Largest Divisible Subset

Updated on 05 June, 2025
Largest Divisible Subset header image

Problem Statement

Given a collection of distinct positive integers named nums, the task is to identify and return the largest subset called answer. This subset should have the special property that every pair (answer[i], answer[j]) within it complies with either of the conditions:

  • answer[i] % answer[j] == 0 (i.e., answer[i] is divisible by answer[j])
  • answer[j] % answer[i] == 0 (i.e., answer[j] is divisible by answer[i])

The challenge is to ensure that every possible pair within the subset satisfies one of these divisibility conditions. If there are multiple valid subsets which can be considered as the largest, any one of these valid subsets can be returned.

Examples

Example 1

Input:

nums = [1,2,3]

Output:

[1,2]

Explanation:

[1,3] is also accepted.

Example 2

Input:

nums = [1,2,4,8]

Output:

[1,2,4,8]

Constraints

  • 1 <= nums.length <= 1000
  • 1 <= nums[i] <= 2 * 109
  • All the integers in nums are unique.

Approach and Intuition

  • Sorting the Array:
    Start by sorting the array nums. Sorting helps in a way that if a number a divides another number b and if a < b, then in a sorted array, a will always come before b. This property is crucial to solving the problem efficiently using dynamic programming.

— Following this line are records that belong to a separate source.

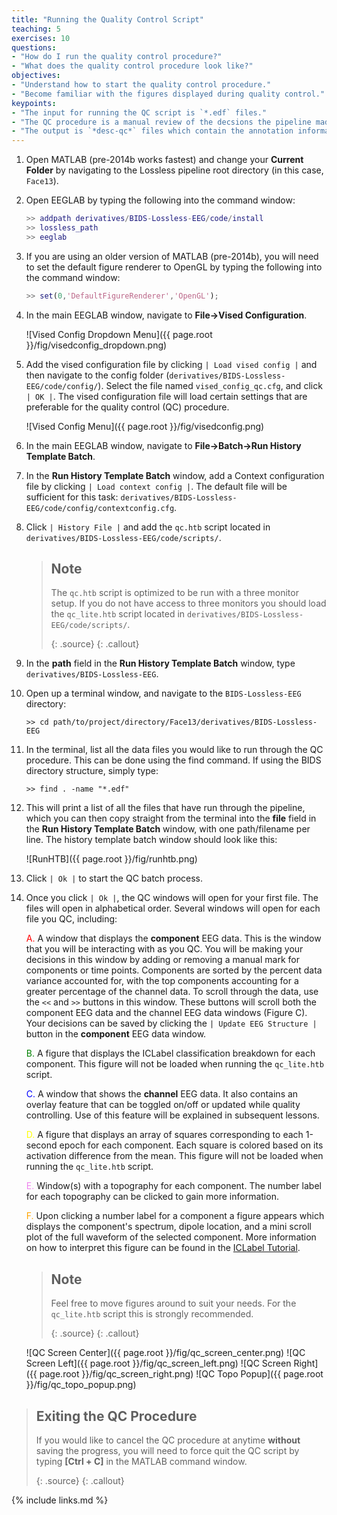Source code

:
 ```yaml
---
title: "Running the Quality Control Script"
teaching: 5
exercises: 10
questions:
- "How do I run the quality control procedure?"
- "What does the quality control procedure look like?"
objectives:
- "Understand how to start the quality control procedure."
- "Become familiar with the figures displayed during quality control."
keypoints:
- "The input for running the QC script is `*.edf` files."
- "The QC procedure is a manual review of the decsions the pipeline made. The annontations in the **component** EEG data scroll can be edited to update decisions about the data."
- "The output is `*desc-qc*` files which contain the annotation information."
---
```


1. Open MATLAB (pre-2014b works fastest) and change your **Current Folder** by navigating to the Lossless pipeline root directory (in this case, `Face13`).

2. Open EEGLAB by typing the following into the command window:

    ```matlab
    >> addpath derivatives/BIDS-Lossless-EEG/code/install
    >> lossless_path
    >> eeglab
    ```

3. If you are using an older version of MATLAB (pre-2014b), you will need to set the default figure renderer to OpenGL by typing the following into the command window:

   
    ```matlab
    >> set(0,'DefaultFigureRenderer','OpenGL');
    ```

4. In the main EEGLAB window, navigate to **File->Vised Configuration**. 

    ![Vised Config Dropdown Menu]({{ page.root }}/fig/visedconfig_dropdown.png)

5. Add the vised configuration file by clicking `| Load vised config |` and then navigate to the config folder (`derivatives/BIDS-Lossless-EEG/code/config/`). Select the file named `vised_config_qc.cfg`, and click `| OK |`. The vised configuration file will load certain settings that are preferable for the quality control (QC) procedure.

    ![Vised Config Menu]({{ page.root }}/fig/visedconfig.png)

6. In the main EEGLAB window, navigate to **File->Batch->Run History Template Batch**.


7. In the **Run History Template Batch** window, add a Context configuration file by clicking `| Load context config |`. The default file will be sufficient for this task: `derivatives/BIDS-Lossless-EEG/code/config/contextconfig.cfg`. 

8. Click `| History File |` and add the `qc.htb` script located in `derivatives/BIDS-Lossless-EEG/code/scripts/`.

    > ## Note 
    > The `qc.htb` script is optimized to be run with a three monitor setup. If you do not have access to three monitors you should load the `qc_lite.htb` script located in `derivatives/BIDS-Lossless-EEG/code/scripts/`.      
    > 
    > {: .source}
    {: .callout}

9. In the **path** field in the **Run History Template Batch** window, type `derivatives/BIDS-Lossless-EEG`.

10. Open up a terminal window, and navigate to the `BIDS-Lossless-EEG` directory:

    `>> cd path/to/project/directory/Face13/derivatives/BIDS-Lossless-EEG`

11. In the terminal, list all the data files you would like to run through the QC procedure. This can be done using the find command. If using the BIDS directory structure, simply type:

    `>> find . -name "*.edf"`

12. This will print a list of all the files that have run through the pipeline, which you can then copy straight from the terminal into the **file** field in the **Run History Template Batch** window, with one path/filename per line. The history template batch window should look like this:

    ![RunHTB]({{ page.root }}/fig/runhtb.png)

13. Click `| Ok |` to start the QC batch process.

14. Once you click `| Ok |`, the QC windows will open for your first file. The files will open in alphabetical order. Several windows will open for each file you QC, including: 

    <span style="color:red">A.</span> A window that displays the **component** EEG data. This is the window that you will be interacting with as you QC. You will be making your decisions in this window by adding or removing a manual mark for components or time points. Components are sorted by the percent data variance accounted for, with the top components accounting for a greater percentage of the channel data. To scroll through the data, use the `<<` and `>>` buttons in this window. These buttons will scroll both the component EEG data and the channel EEG data windows (Figure C). Your decisions can be saved by clicking the `| Update EEG Structure |` button in the **component** EEG data window.

    <span style="color:green">B.</span> A figure that displays the ICLabel classification breakdown for each component. This figure will not be loaded when running the `qc_lite.htb` script.

    <span style="color:blue">C.</span> A window that shows the **channel** EEG data. It also contains an overlay feature that can be toggled on/off or updated while quality controlling. Use of this feature will be explained in subsequent lessons.

    <span style="color:yellow">D.</span> A figure that displays an array of squares corresponding to each 1-second epoch for each component. Each square is colored based on its activation difference from the mean. This figure will not be loaded when running the `qc_lite.htb` script.

    <span style="color:violet">E.</span> Window(s) with a topography for each component. The number label for each topography can be clicked to gain more information.

    <span style="color:orange">F.</span> Upon clicking a number label for a component a figure appears which displays the component's spectrum, dipole location, and a mini scroll plot of the full waveform of the selected component. More information on how to interpret this figure can be found in the [ICLabel Tutorial](https://labeling.ucsd.edu/tutorial/format).

    > ## Note 
    > Feel free to move figures around to suit your needs. For the `qc_lite.htb` script this is strongly recommended.       
    > 
    > {: .source}
    {: .callout}

    ![QC Screen Center]({{ page.root }}/fig/qc_screen_center.png)
    ![QC Screen Left]({{ page.root }}/fig/qc_screen_left.png)
    ![QC Screen Right]({{ page.root }}/fig/qc_screen_right.png)
    ![QC Topo Popup]({{ page.root }}/fig/qc_topo_popup.png)

> ## Exiting the QC Procedure
> If you would like to cancel the QC procedure at anytime **without** saving the progress, you will need to force quit the QC script by typing **[Ctrl + C]** in the MATLAB command window.
>
> {: .source}
{: .callout}

{% include links.md %}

  • Using Dynamic Programming to Construct the Subset:
    Use a dynamic programming approach where dp[i] represents the largest divisible subset that ends with the element at index i in the sorted array.

  1. Initialize the dp[i] array where each dp[i] is initially the subset {nums[i]} itself, as every number is divisible by itself.
  2. For each element at index i, look for previous elements at index j (where j < i). Check if nums[i] % nums[j] == 0. If true, it means the subset ending at j can be extended by nums[i].
  3. Update dp[i] to be the union of dp[i] and dp[j] if this union results in a larger subset.
  4. Keep track of the size of the largest subset formed and maintain this subset.
  • Retrieving the Result:
    After populating the dp array, the largest subset would be the one with the maximum size among all dp[i] subsets. Retrieve this subset.

  • Efficiency:
    The efficiency of this method comes from avoiding the need to check each subset explicitly, reducing what could be a potentially exponential time complexity problem to a more manageable polynomial complexity. Sorting the array nums takes O(N log N), and the double-loop for filling dp array takes O(N^2). Thus, the overall time complexity is O(N^2 + N log N).

  • Edge Cases:
    Since the numbers are unique and the range of possible values for the numbers is quite large, care must be taken to handle small arrays or arrays where no two numbers are divisible efficiently.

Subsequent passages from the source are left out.